Lucky for him because Van emerged from some room at the back of the bank, with his very own instrument of the Divine. The fight stopped and Trung is back on his mental throne, and he can feel the palpable respect they had for him as silence returned. His gunpoint commanded absolute obedience again. He reveled in the feeling, hung on to it as a fish washed ashore trying to reach for water while Van forced the tellers to fill his bags with all the money.
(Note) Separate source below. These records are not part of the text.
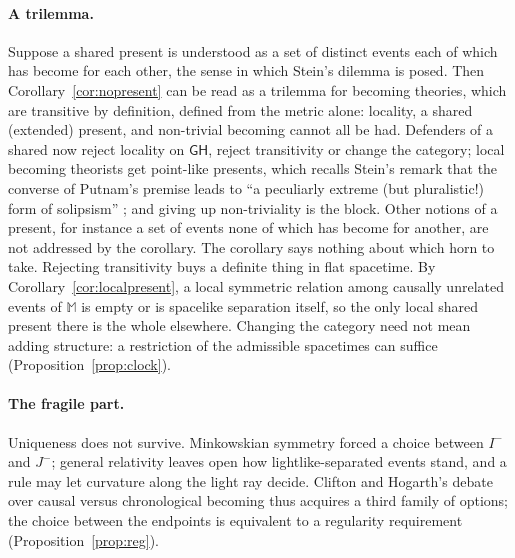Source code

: \documentclass[11pt]{article}
\theoremstyle{definition}
\newcommand{\GH}{\mathsf{GH}}
\newcommand{\Mink}{\mathbb M}
\newcommand{\Ichr}{I^{-}}
\newcommand{\Jm}{J^{-}}
\begin{document}
\paragraph{A trilemma.} Suppose a shared present is understood as a set of
distinct events each of which has become for each other, the sense in which
Stein's dilemma is posed. Then Corollary~\ref{cor:nopresent} can be read as a
trilemma for becoming theories, which are transitive by definition, defined from the metric alone: locality, a
shared (extended) present, and non-trivial becoming cannot all be had. Defenders of a shared now reject locality on $\GH$, reject transitivity or change the category; local becoming theorists get
point-like presents, which recalls Stein's remark that the converse of
Putnam's premise leads to ``a peculiarly extreme (but pluralistic!) form of
solipsism'' \citep[p.~18]{Stein1968}; and giving up non-triviality is the
block. Other notions of a present, for instance a set of events none of which
has become for another, are not addressed by the corollary. The corollary
says nothing about which horn to take. Rejecting transitivity buys a definite
thing in flat spacetime. By Corollary~\ref{cor:localpresent}, a local
symmetric relation among causally unrelated events of $\Mink$ is empty or is
spacelike separation itself, so the only local shared present there is the
whole elsewhere. Changing the category need not mean adding structure: a
restriction of the admissible spacetimes can suffice
(Proposition~\ref{prop:clock}).

\paragraph{The fragile part.} Uniqueness does not survive. Minkowskian
symmetry forced a choice between $\Ichr$ and $\Jm$; general relativity leaves
open how lightlike-separated events stand, and a rule may let curvature along
the light ray decide. Clifton and Hogarth's debate over causal versus
chronological becoming \citep[pp.~364--365]{CH1995} thus acquires a third
family of options; the choice between the endpoints is equivalent to a
regularity requirement (Proposition~\ref{prop:reg}).
\end{document}
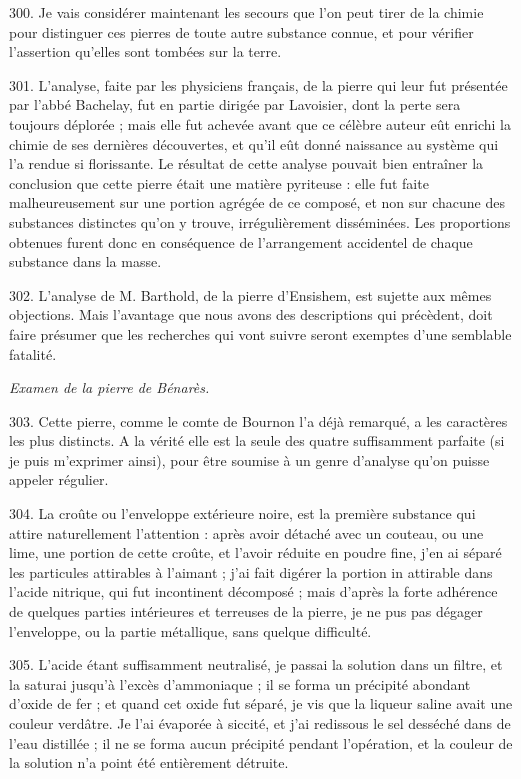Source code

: \documentclass[a4paper, 11pt, oneside, polutonikogreek, french]{article}
\begin{document}
300. Je vais considérer maintenant les secours que l'on peut tirer de la chimie pour distinguer ces pierres de toute autre substance connue, et pour vérifier l'assertion qu'elles sont tombées sur la terre.

301. L'analyse, faite par les physiciens français, de la pierre qui leur fut présentée par l'abbé Bachelay, fut en partie dirigée par Lavoisier, dont la perte sera toujours déplorée ; mais elle fut achevée avant que ce célèbre auteur eût enrichi la chimie de ses dernières découvertes, et qu'il eût donné naissance au système qui l'a rendue si florissante. Le résultat de cette analyse pouvait bien entraîner la conclusion que cette pierre était une matière pyriteuse : elle fut faite malheureusement sur une portion agrégée de ce composé, et non sur chacune des substances distinctes qu'on y trouve, irrégulièrement disséminées. Les proportions obtenues furent donc en conséquence de l'arrangement accidentel de chaque substance dans la masse.

302. L'analyse de M. Barthold, de la pierre d'Ensishem, est sujette aux mêmes objections. Mais l'avantage que nous avons des descriptions qui précèdent, doit faire présumer que les recherches qui vont suivre seront exemptes d'une semblable fatalité.

\emph{Examen de la pierre de Bénarès.}

303. Cette pierre, comme le comte de Bournon l'a déjà remarqué, a les caractères les plus distincts. A la vérité elle est la seule des quatre suffisamment parfaite (si je puis m'exprimer ainsi), pour être soumise à un genre d'analyse qu'on puisse appeler régulier.

304. La croûte ou l'enveloppe extérieure noire, est la première substance qui attire naturellement l'attention : après avoir détaché avec un couteau, ou une lime, une portion de cette croûte, et l'avoir réduite en poudre fine, j'en ai séparé les particules attirables à l'aimant ; j'ai fait digérer la portion in attirable dans l'acide nitrique, qui fut incontinent décomposé ; mais d'après la forte adhérence de quelques parties intérieures et terreuses de la pierre, je ne pus pas dégager l'enveloppe, ou la partie métallique, sans quelque difficulté.

305. L'acide étant suffisamment neutralisé, je passai la solution dans un filtre, et la saturai jusqu'à l'excès d'ammoniaque ; il se forma un précipité abondant d'oxide de fer ; et quand cet oxide fut séparé, je vis que la liqueur saline avait une couleur verdâtre. Je l'ai évaporée à siccité, et j'ai redissous le sel desséché dans de l'eau distillée ; il ne se forma aucun précipité pendant l'opération, et la couleur de la solution n'a point été entièrement détruite.
\end{document}
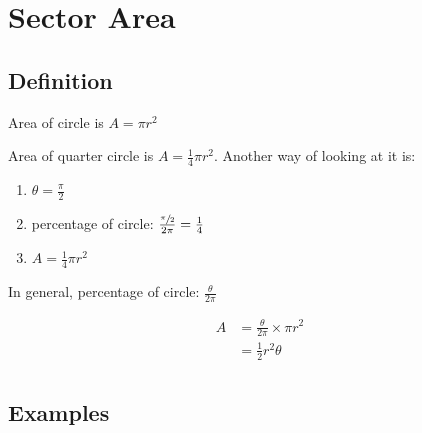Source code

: \documentclass{exam}
\begin{document}
  \section{Sector Area}

  \subsection{Definition}
  Area of circle is $A = \pi r^2$

  Area of quarter circle is $A = \frac{1}{4} \pi r^2$.  Another way of looking at it is:
  \begin{enumerate}
    \item $\theta = \frac{\pi}{2}$
    \item percentage of circle: $\frac{\sfrac{\pi}{2}}{2 \pi} = \frac{1}{4}$
    \item $A = \frac{1}{4} \pi r^2$
  \end{enumerate}

  In general, percentage of circle: $\frac{\theta}{2 \pi}$

  \begin{align*}
    A & = \frac{\theta}{2 \pi} \times \pi r^2 \\
      & = \frac{1}{2} r^2 \theta \\
  \end{align*}

  \subsection{Examples}
\end{document}
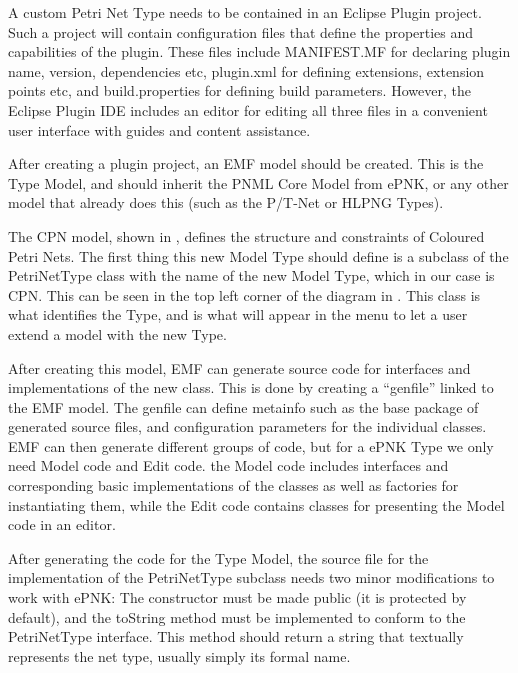 A custom Petri Net Type needs to be contained in an Eclipse Plugin project.
Such a project will contain configuration files that define the properties and
capabilities of the plugin. These files include MANIFEST.MF for declaring plugin
name, version, dependencies etc, plugin.xml for defining extensions, extension
points etc, and build.properties for defining build parameters. However, the
Eclipse Plugin IDE includes an editor for editing all three files in a
convenient user interface with guides and content assistance.

After creating a plugin project, an EMF model should be created. This is the
Type Model, and should inherit the PNML Core Model from ePNK, or any other model
that already does this (such as the P/T-Net or HLPNG Types). 

The CPN model, shown in , defines the structure and
constraints of Coloured Petri Nets. The first thing this new Model Type should
define is a subclass of the PetriNetType class with the name of the new Model
Type, which in our case is CPN. This can be seen in the top left corner of the
diagram in . This class is what identifies the Type,
and is what will appear in the menu to let a user extend a model with the new
Type.

After creating this model, EMF can generate source code for interfaces and
implementations of the new class. This is done by creating a ``genfile''
linked to the EMF model. The genfile can define metainfo such as the base
package of generated source files, and configuration parameters for the
individual classes. EMF can then generate different groups of code, but for a
ePNK Type we only need Model code and Edit code. the Model code includes
interfaces and corresponding basic implementations of the classes as well as
factories for instantiating them, while the Edit code contains classes for
presenting the Model code in an editor.

After generating the code for the Type Model, the source file for
the implementation of the PetriNetType subclass needs two minor modifications
to work with ePNK: The constructor must be made public (it is protected by
default), and the toString method must be implemented to conform to the
PetriNetType interface. This method should return a string that textually
represents the net type, usually simply its formal name.

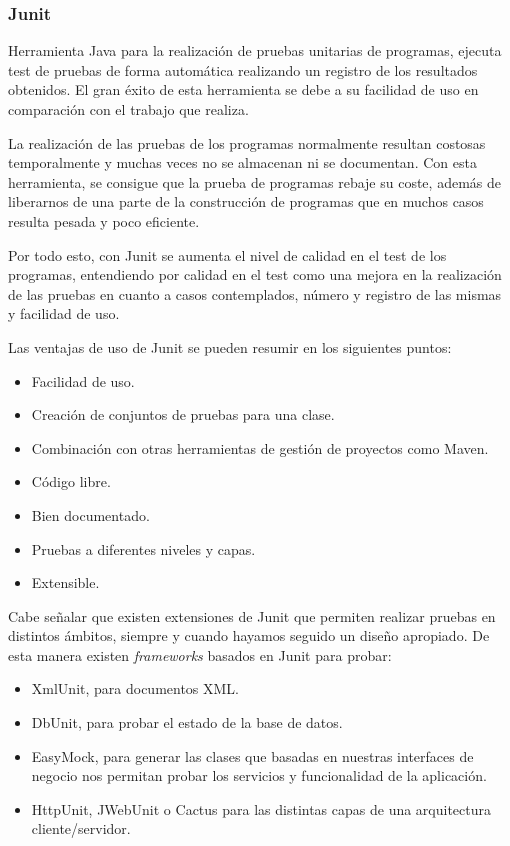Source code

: \subsubsection{Junit}\label{junit}
Herramienta Java para la realización de pruebas unitarias de
programas, ejecuta test de pruebas de forma automática realizando un registro de
los resultados obtenidos. El gran éxito de esta herramienta se debe a su
facilidad de uso en comparación con el trabajo que realiza.

La realización de las pruebas de los programas normalmente resultan costosas
temporalmente y muchas veces no se almacenan ni se documentan. Con esta
herramienta, se consigue que la prueba de programas rebaje su coste, además de
liberarnos de una parte de la construcción de programas que en muchos casos
resulta pesada y poco eficiente.

Por todo esto, con Junit se aumenta el nivel de calidad en el test de los programas,
entendiendo por calidad en el test como una mejora en la realización de
las pruebas en cuanto a casos contemplados, número y registro de las mismas y facilidad de uso.

Las ventajas de uso de Junit se pueden resumir en los siguientes puntos:
\begin{itemize}
\item Facilidad de uso.
\item  Creación de conjuntos de pruebas para una clase.
\item  Combinación con otras herramientas de gestión de proyectos como Maven.
\item  Código libre.
\item  Bien documentado.
\item  Pruebas a diferentes niveles y capas.
\item  Extensible.
\end{itemize}

Cabe señalar que existen extensiones de Junit que permiten realizar pruebas en
distintos ámbitos, siempre y cuando hayamos seguido un diseño apropiado. 
De esta manera existen \textit{frameworks} basados en Junit para probar:
\begin{itemize}
\item  XmlUnit, para documentos XML.
\item  DbUnit, para probar el estado de la base de datos.
\item  EasyMock, para generar las clases que basadas en nuestras interfaces de
negocio nos permitan probar los servicios y funcionalidad de la aplicación.
\item  HttpUnit, JWebUnit o Cactus para las distintas capas de
una arquitectura cliente/servidor.
\end{itemize}

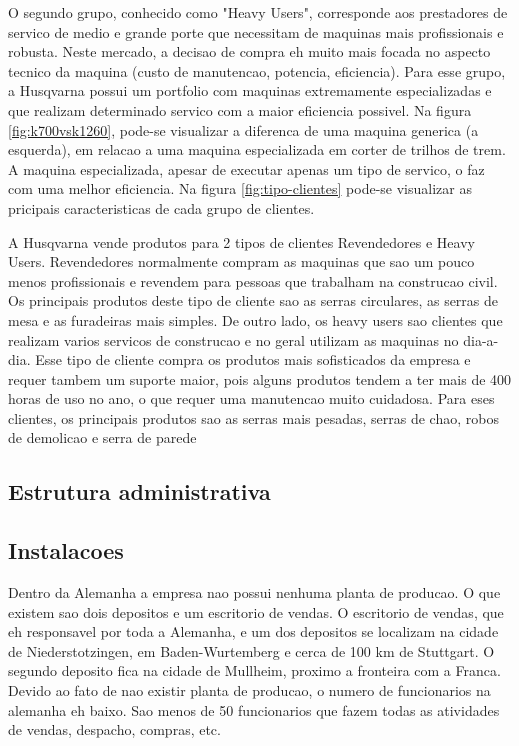 \documentclass[12pt]{article}
\begin{document}
	O segundo grupo, conhecido como "Heavy Users", corresponde aos prestadores de servico de medio e grande porte que necessitam de maquinas mais profissionais e robusta. Neste mercado, a decisao de compra eh muito mais focada no aspecto tecnico da maquina (custo de manutencao, potencia, eficiencia). Para esse grupo, a Husqvarna possui um portfolio com maquinas extremamente especializadas e que realizam determinado servico com a maior eficiencia possivel. Na figura \ref{fig:k700vsk1260}, pode-se visualizar a diferenca de uma maquina generica (a esquerda), em relacao a uma maquina especializada em corter de trilhos de trem. A maquina especializada, apesar de executar apenas um tipo de servico, o faz com uma melhor eficiencia. Na figura \ref{fig:tipo-clientes} pode-se visualizar as pricipais caracteristicas de cada grupo de clientes.
	


A Husqvarna vende produtos para 2 tipos de clientes Revendedores e Heavy Users. Revendedores normalmente compram as maquinas que sao um pouco menos profissionais e revendem para pessoas que trabalham na construcao civil. Os principais produtos deste tipo de cliente sao as serras circulares, as serras de mesa e as furadeiras mais simples. De outro lado, os heavy users sao clientes que realizam varios servicos de construcao e no geral utilizam as maquinas no dia-a-dia. Esse tipo de cliente compra os produtos mais sofisticados da empresa e requer tambem um suporte maior, pois alguns produtos tendem a ter mais de 400 horas de uso no ano, o que requer uma manutencao muito cuidadosa. Para eses clientes, os principais produtos sao as serras mais pesadas, serras de chao, robos de demolicao e serra de parede

\subsection{Estrutura administrativa}


\subsection{Instalacoes}
Dentro da Alemanha a empresa nao possui nenhuma planta de producao. O que existem sao dois depositos e um escritorio de vendas. O escritorio de vendas, que eh responsavel por toda a Alemanha, e um dos depositos se localizam na cidade de Niederstotzingen, em Baden-Wurtemberg e cerca de 100 km de Stuttgart. O segundo deposito fica na cidade de Mullheim, proximo a fronteira com a Franca.
Devido ao fato de nao existir planta de producao, o numero de funcionarios na alemanha eh baixo. Sao menos de 50 funcionarios que fazem todas as atividades de vendas, despacho, compras, etc.
\end{document}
When the bags were full and in their hands, they moved slowly backwards toward the front door. Trung is trying to milk every last moment of this sense of power and respect, but then they reached the front door. It’s over. Trung exhaled, power still rippling through his skin. And now, with all this money, he will never have to be the lo–
Fear slammed straight onto him as they realized their motorbikes vanished. They are supposed to get on the vehicles and make a swift escape! Before they could come up with a plan B, the hounds of hell howled their death sentences, charging toward them at the speed of the Devil. At least that’s how police motorbikes sounded like to them at that moment.
This is not happening. This is NOT HAPPENING! Trung screamed in despair as he and Van made their last grasp on hope, dashing up the street toward the river. His vision of people looking up to him with respect, his sense of existence and significance, his power… all faded to the back of his mind as justice closes up on them, like those dreams that you can only mourn when you wake up to know that they were never meant to last.
Trung walked out of the court, eyes to the ground. The press was all around him, drowning him with with questions and probed him with some more. Flashes surrounded him like a cage upon a defeated lion; his face will be on covers across the nation and on every screen far and wide, embarrassment forever a mark on his face, and shame, his name.
As the van took him to his new home of stones for years to come, he felt empty. The look his victims gave him at the bank wasn’t respect. It was terror. As hot tears rolled down his cheeks long cold with despair and regret, his tongue tasted bitter. He did rise with a bang, and in that ephemeral moment, he felt like a phoenix amidst the flames of rebirth. Now he saw that he was no sacred bird reborn; he was merely a chicken caught on fire, all the while crowing happily as if filled with the light of salvation. But he was not saved. He did not touch the face of the Divine. He condemned himself straight down to Oblivion.
The bitterness he now taste is his own ashes and the dirt of the grave he dug for himself, which he used to mistaken for the altar of his rise to Godhood. He looked up but he knew no sky; stone and metal await him. He rose not for respect but pride and arrogance. He sowed terror and reaped isolation.
And now cold in six walls of concrete, he understood that he knew not God, but sank himself down the empty void of indignity.